# THE TASK:
For each line below that contains the word "Support", return that line.

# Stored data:
┏━━

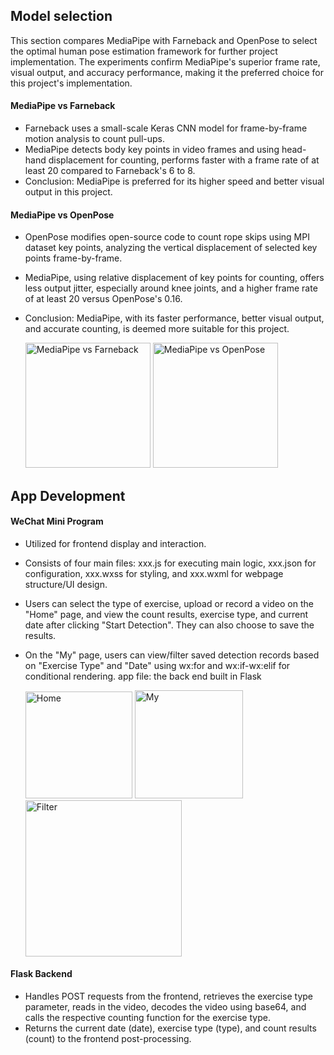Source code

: ## Model selection
This section compares MediaPipe with Farneback and OpenPose to select the optimal human pose estimation framework for further project implementation. The experiments confirm MediaPipe's superior frame rate, visual output, and accuracy performance, making it the preferred choice for this project's implementation.
#### MediaPipe vs Farneback
- Farneback uses a small-scale Keras CNN model for frame-by-frame motion analysis to count pull-ups.
- MediaPipe detects body key points in video frames and using head-hand displacement for counting, performs faster with a frame rate of at least 20 compared to Farneback's 6 to 8.
- Conclusion: MediaPipe is preferred for its higher speed and better visual output in this project.

#### MediaPipe vs OpenPose
- OpenPose modifies open-source code to count rope skips using MPI dataset key points, analyzing the vertical displacement of selected key points frame-by-frame.
- MediaPipe, using relative displacement of key points for counting, offers less output jitter, especially around knee joints, and a higher frame rate of at least 20 versus OpenPose's 0.16.
- Conclusion: MediaPipe, with its faster performance, better visual output, and accurate counting, is deemed more suitable for this project.

  <img hight="200" width="200" alt="MediaPipe vs Farneback" src="https://github.com/yahan-ds/mediapipe-AI-counter/assets/93264144/5e01912f-4d06-4c8b-a83a-b30996ca8e78">
  <img hight="200" width="200" alt="MediaPipe vs OpenPose" src="https://github.com/yahan-ds/mediapipe-AI-counter/assets/93264144/7e61ed4e-58f9-4ae8-8c4a-6702d3d57c31">

## App Development
#### WeChat Mini Program
- Utilized for frontend display and interaction.
- Consists of four main files: xxx.js for executing main logic, xxx.json for configuration, xxx.wxss for styling, and xxx.wxml for webpage structure/UI design.
- Users can select the type of exercise, upload or record a video on the "Home" page, and view the count results, exercise type, and current date after clicking "Start Detection". They can also choose to save the results.
- On the "My" page, users can view/filter saved detection records based on "Exercise Type" and "Date" using wx:for and wx:if-wx:elif for conditional rendering.
app file: the back end built in Flask

  <img hight="100" width="171" alt="Home" src="https://github.com/yahan-ds/mediapipe-AI-counter/assets/93264144/7dc37616-5c13-4b1a-9a31-3d791e4a005c">
  <img hight="100" width="173" alt="My" src="https://github.com/yahan-ds/mediapipe-AI-counter/assets/93264144/abf50936-7eb2-4080-a360-aab9efea114f">
  <img hight="150" width="250" alt="Filter" src="https://github.com/yahan-ds/mediapipe-AI-counter/assets/93264144/01f89d0b-eb45-4d0d-bc91-e526563ffa2f">


#### Flask Backend
- Handles POST requests from the frontend, retrieves the exercise type parameter, reads in the video, decodes the video using base64, and calls the respective counting function for the exercise type.
- Returns the current date (date), exercise type (type), and count results (count) to the frontend post-processing.
 

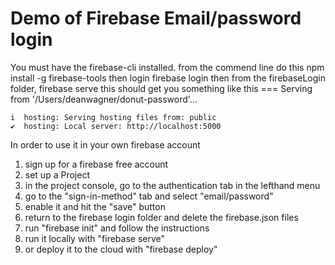 # Demo of Firebase Email/password login

You must have the firebase-cli installed.  from the commend line do this
    npm install -g firebase-tools
then login
    firebase login
then from the firebaseLogin folder,
    firebase serve
this should get you something like this
    === Serving from '/Users/deanwagner/donut-password'...

    i  hosting: Serving hosting files from: public
    ✔  hosting: Local server: http://localhost:5000

In order to use it in your own firebase account

1. sign up for a firebase free account
1. set up a Project
1. in the project console, go to the authentication tab in the lefthand menu
1. go to the "sign-in-method" tab and select "email/password"
1. enable it and hit the "save" button
1. return to the firebase login folder and delete the firebase.json files
1. run "firebase init" and follow the instructions
1. run it locally with "firebase serve"
1. or deploy it to the cloud with "firebase deploy"
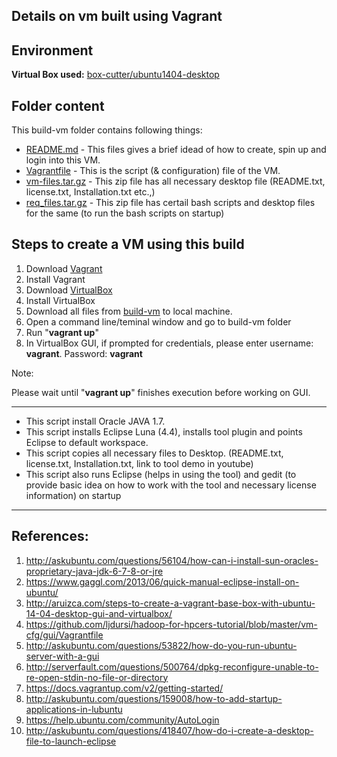 Details on vm built using Vagrant
------

Environment
------
__Virtual Box used:__ [box-cutter/ubuntu1404-desktop](https://vagrantcloud.com/box-cutter/boxes/ubuntu1404-desktop)

Folder content
-----
This build-vm folder contains following things:
- [README.md](https://github.com/SoftwareEngineeringToolDemos/ICSE-2014-Atlas/blob/master/build-vm/README.md) -
  This files gives a brief idead of how to create, spin up and login into this VM.
- [Vagrantfile](https://github.com/SoftwareEngineeringToolDemos/ICSE-2014-Atlas/blob/master/build-vm/Vagrantfile) -
  This is the script (& configuration) file of the VM.
- [vm-files.tar.gz](https://github.com/SoftwareEngineeringToolDemos/ICSE-2014-Atlas/blob/master/build-vm/vm-files.tar.gz) -
  This zip file has all necessary desktop file (README.txt, license.txt, Installation.txt etc.,)
- [req_files.tar.gz](https://github.com/SoftwareEngineeringToolDemos/ICSE-2014-Atlas/blob/master/build-vm/req_files.tar.gz) -
  This zip file has certail bash scripts and desktop files for the same (to run the bash scripts on startup)

Steps to create a VM using this build
-----

1. Download [Vagrant](https://www.vagrantup.com/)
2. Install Vagrant
3. Download [VirtualBox](https://www.virtualbox.org/wiki/Downloads)
4. Install VirtualBox
5. Download all files from [build-vm](https://github.com/SoftwareEngineeringToolDemos/ICSE-2014-Atlas/tree/master/build-vm) to local machine.
6. Open a command line/teminal window and go to build-vm folder
7. Run "__vagrant up__"
8. In VirtualBox GUI, if prompted for credentials, please enter username: __vagrant__. Password: __vagrant__

Note:

Please wait until "__vagrant up__" finishes execution before working on GUI.

***

* This script install Oracle JAVA 1.7.
* This script installs Eclipse Luna (4.4), installs tool plugin and points Eclipse to default workspace.
* This script copies all necessary files to Desktop. (README.txt, license.txt, Installation.txt, link to tool demo in youtube)
* This script also runs Eclipse (helps in using the tool) and gedit (to provide basic idea on how to work with the tool and necessary license information) on startup

***

References:
-----
1. http://askubuntu.com/questions/56104/how-can-i-install-sun-oracles-proprietary-java-jdk-6-7-8-or-jre
2. https://www.gaggl.com/2013/06/quick-manual-eclipse-install-on-ubuntu/
3. http://aruizca.com/steps-to-create-a-vagrant-base-box-with-ubuntu-14-04-desktop-gui-and-virtualbox/
4. https://github.com/ljdursi/hadoop-for-hpcers-tutorial/blob/master/vm-cfg/gui/Vagrantfile
5. http://askubuntu.com/questions/53822/how-do-you-run-ubuntu-server-with-a-gui
6. http://serverfault.com/questions/500764/dpkg-reconfigure-unable-to-re-open-stdin-no-file-or-directory
7. https://docs.vagrantup.com/v2/getting-started/
8. http://askubuntu.com/questions/159008/how-to-add-startup-applications-in-lubuntu
9. https://help.ubuntu.com/community/AutoLogin
10. http://askubuntu.com/questions/418407/how-do-i-create-a-desktop-file-to-launch-eclipse
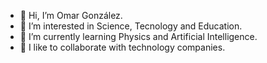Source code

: - 👋 Hi, I’m Omar González.
- 👀 I’m interested in Science, Tecnology and Education. 
- 🌱 I’m currently learning Physics and Artificial Intelligence.
- 💞️ I like to collaborate with technology companies.

<!---
OmarPhysics/OmarPhysics is a ✨ special ✨ repository because its `README.md` (this file) appears on your GitHub profile.
You can click the Preview link to take a look at your changes.
--->
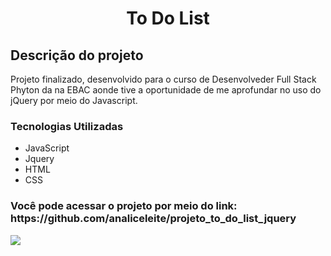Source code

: <h1 align="center"> To Do List </h1>

<h2> Descrição do projeto </h2> 
<p> Projeto finalizado, desenvolvido para o curso de Desenvolveder Full Stack Phyton da na EBAC aonde tive a oportunidade de me aprofundar no uso do jQuery por meio do Javascript.
</p2>

<h3> Tecnologias Utilizadas </h3>
<ul>
  <li>JavaScript</li>
  <li>Jquery</li>
  <li>HTML</li>
  <li>CSS</li>
</ul>

<h3> Você pode acessar o projeto por meio do link: https://github.com/analiceleite/projeto_to_do_list_jquery </h3>
<img src= "https://img.shields.io/badge/Status-Completed-green"/>

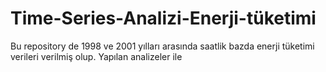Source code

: # Time-Series-Analizi-Enerji-tüketimi
Bu repository de 1998 ve 2001 yılları arasında saatlik bazda enerji tüketimi verileri verilmiş olup. Yapılan analizeler ile
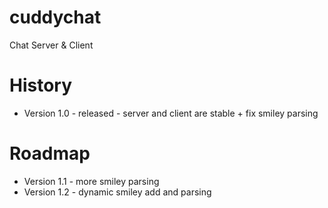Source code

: cuddychat
=========

Chat Server &amp; Client


History
=======
- Version 1.0 - released - server and client are stable + fix smiley parsing


Roadmap
======
- Version 1.1 - more smiley parsing
- Version 1.2 - dynamic smiley add and parsing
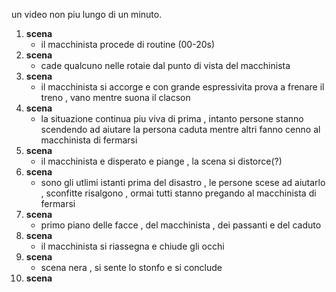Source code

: un video non piu lungo di un minuto.

1) __scena__
	- il macchinista procede di routine (00-20s)
2)  __scena__
	- cade qualcuno nelle rotaie dal punto di vista del macchinista
3)  __scena__
	- il macchinista si accorge e con grande espressivita prova a frenare il treno , vano mentre suona il clacson
4)  __scena__
	- la situazione continua piu viva di prima , intanto persone stanno scendendo ad aiutare la persona caduta mentre altri fanno cenno al macchinista di fermarsi
5)  __scena__
	- il macchinista e disperato e piange , la scena si distorce(?)
6)  __scena__
	- sono gli utlimi istanti prima del disastro , le persone scese ad aiutarlo , sconfitte risalgono , ormai tutti stanno pregando al macchinista di fermarsi
7)  __scena__
	- primo piano delle facce , del macchinista , dei passanti e del caduto
8)  __scena__
	- il macchinista si riassegna e chiude gli occhi
9)  __scena__
	- scena nera , si sente lo stonfo e si conclude 
10)  __scena__
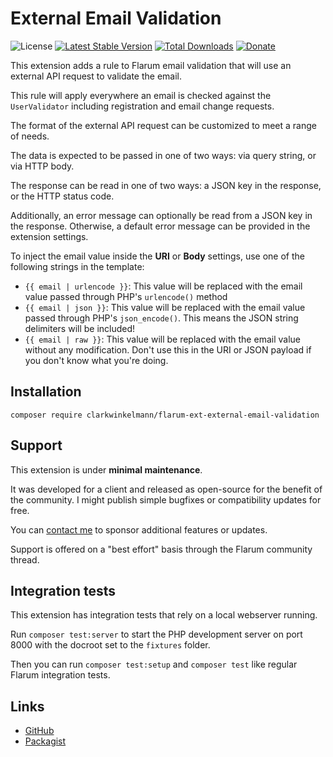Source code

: # External Email Validation

![License](https://img.shields.io/badge/license-MIT-blue.svg) [![Latest Stable Version](https://img.shields.io/packagist/v/clarkwinkelmann/flarum-ext-external-email-validation.svg)](https://packagist.org/packages/clarkwinkelmann/flarum-ext-external-email-validation) [![Total Downloads](https://img.shields.io/packagist/dt/clarkwinkelmann/flarum-ext-external-email-validation.svg)](https://packagist.org/packages/clarkwinkelmann/flarum-ext-external-email-validation) [![Donate](https://img.shields.io/badge/paypal-donate-yellow.svg)](https://www.paypal.me/clarkwinkelmann)

This extension adds a rule to Flarum email validation that will use an external API request to validate the email.

This rule will apply everywhere an email is checked against the `UserValidator` including registration and email change requests.

The format of the external API request can be customized to meet a range of needs.

The data is expected to be passed in one of two ways: via query string, or via HTTP body.

The response can be read in one of two ways: a JSON key in the response, or the HTTP status code.

Additionally, an error message can optionally be read from a JSON key in the response.
Otherwise, a default error message can be provided in the extension settings.

To inject the email value inside the **URI** or **Body** settings, use one of the following strings in the template:

- `{{ email | urlencode }}`: This value will be replaced with the email value passed through PHP's `urlencode()` method
- `{{ email | json }}`: This value will be replaced with the email value passed through PHP's `json_encode()`. This means the JSON string delimiters will be included!
- `{{ email | raw }}`: This value will be replaced with the email value without any modification. Don't use this in the URI or JSON payload if you don't know what you're doing.

## Installation

    composer require clarkwinkelmann/flarum-ext-external-email-validation

## Support

This extension is under **minimal maintenance**.

It was developed for a client and released as open-source for the benefit of the community.
I might publish simple bugfixes or compatibility updates for free.

You can [contact me](https://clarkwinkelmann.com/flarum) to sponsor additional features or updates.

Support is offered on a "best effort" basis through the Flarum community thread.

## Integration tests

This extension has integration tests that rely on a local webserver running.

Run `composer test:server` to start the PHP development server on port 8000 with the docroot set to the `fixtures` folder.

Then you can run `composer test:setup` and `composer test` like regular Flarum integration tests.

## Links

- [GitHub](https://github.com/clarkwinkelmann/flarum-ext-external-email-validation)
- [Packagist](https://packagist.org/packages/clarkwinkelmann/flarum-ext-external-email-validation)
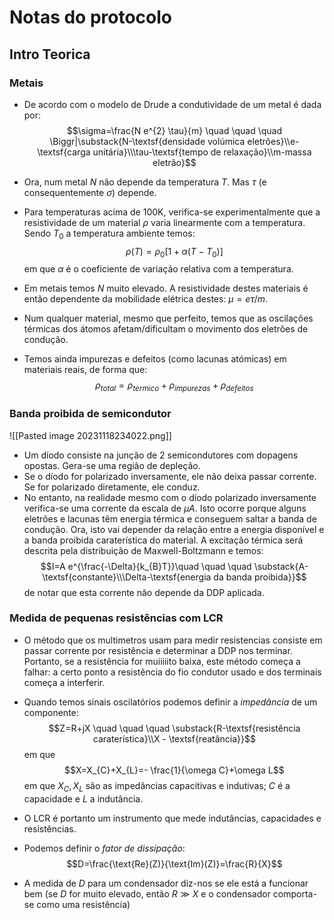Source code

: # Notas do protocolo
## Intro Teorica
### Metais
- De acordo com o modelo de Drude a condutividade de um metal é dada por:
$$\sigma=\frac{N e^{2} \tau}{m} \quad \quad \quad \Biggr|\substack{N-\textsf{densidade volúmica eletrões}\\e-\textsf{carga unitária}\\\tau-\textsf{tempo de relaxação}\\m-massa eletrão}$$
- Ora, num metal $N$ não depende da temperatura $T$. Mas $\tau$ (e consequentemente $\sigma$) depende.
- Para temperaturas acima de 100K, verifica-se experimentalmente que a resistividade de um material $\rho$ varia linearmente com a temperatura. Sendo $T_{0}$ a temperatura ambiente temos:
$$\rho(T)=\rho_{0}[1+\alpha(T-T_{0})]$$
em que $\alpha$ é o coeficiente de variação relativa com a temperatura.

- Em metais temos $N$ muito elevado. A resistividade destes materiais é então dependente da mobilidade elétrica destes: $\mu=e\tau/m$.
- Num qualquer material, mesmo que perfeito, temos que as oscilações térmicas dos átomos afetam/dificultam o movimento dos eletrões de condução.
- Temos ainda impurezas e defeitos (como lacunas atómicas) em materiais reais, de forma que:
$$\rho_{total}=\rho_{termico}+\rho_{impurezas}+\rho_{defeitos}$$

### Banda proibida de semicondutor
![[Pasted image 20231118234022.png]]
- Um díodo consiste na junção de 2 semicondutores com dopagens opostas. Gera-se uma região de depleção.
- Se o díodo for polarizado inversamente, ele não deixa passar corrente. Se for polarizado diretamente, ele conduz.
- No entanto, na realidade mesmo com o díodo polarizado inversamente verifica-se uma corrente da escala de $\mu A$. Isto ocorre porque alguns eletrões e lacunas têm energia térmica e conseguem saltar a banda de condução. Ora, isto vai depender da relação entre a energia disponível e a banda proibida caraterística do material. A excitação térmica será descrita pela distribuição de Maxwell-Boltzmann e temos:
$$I=A e^{\frac{-\Delta}{k_{B}T}}\quad \quad \quad \substack{A-\textsf{constante}\\\Delta-\textsf{energia da banda proibida}}$$
de notar que esta corrente não depende da DDP aplicada.

### Medida de pequenas resistências com LCR
- O método que os multimetros usam para medir resistencias consiste em passar corrente por resistência e determinar a DDP nos terminar. Portanto, se a resistência for muiiiiito baixa, este método começa a falhar: a certo ponto a resistência do fio condutor usado e dos terminais começa a interferir.
- Quando temos sinais oscilatórios podemos definir a *impedância* de um componente:
$$Z=R+jX \quad \quad \quad \substack{R-\textsf{resistência caraterística}\\X - \textsf{reatância}}$$
em que
$$X=X_{C}+X_{L}=- \frac{1}{\omega C}+\omega L$$
em que $X_{C},X_{L}$ são as impedâncias capacitivas e indutivas; $C$ é a capacidade e $L$ a indutância.

- O LCR é portanto um instrumento que mede indutâncias, capacidades e resistências.
- Podemos definir o *fator de dissipação*:
$$D=\frac{\text{Re}(Z)}{\text{Im}(Z)}=\frac{R}{X}$$
- A medida de $D$ para um condensador diz-nos se ele está a funcionar bem (se $D$ for muito elevado, então $R\gg X$ e o condensador comporta-se como uma resistência)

┗━━

# ANSWER SPACE:
## Support
Support is offered on a "best effort" basis through the Flarum community thread.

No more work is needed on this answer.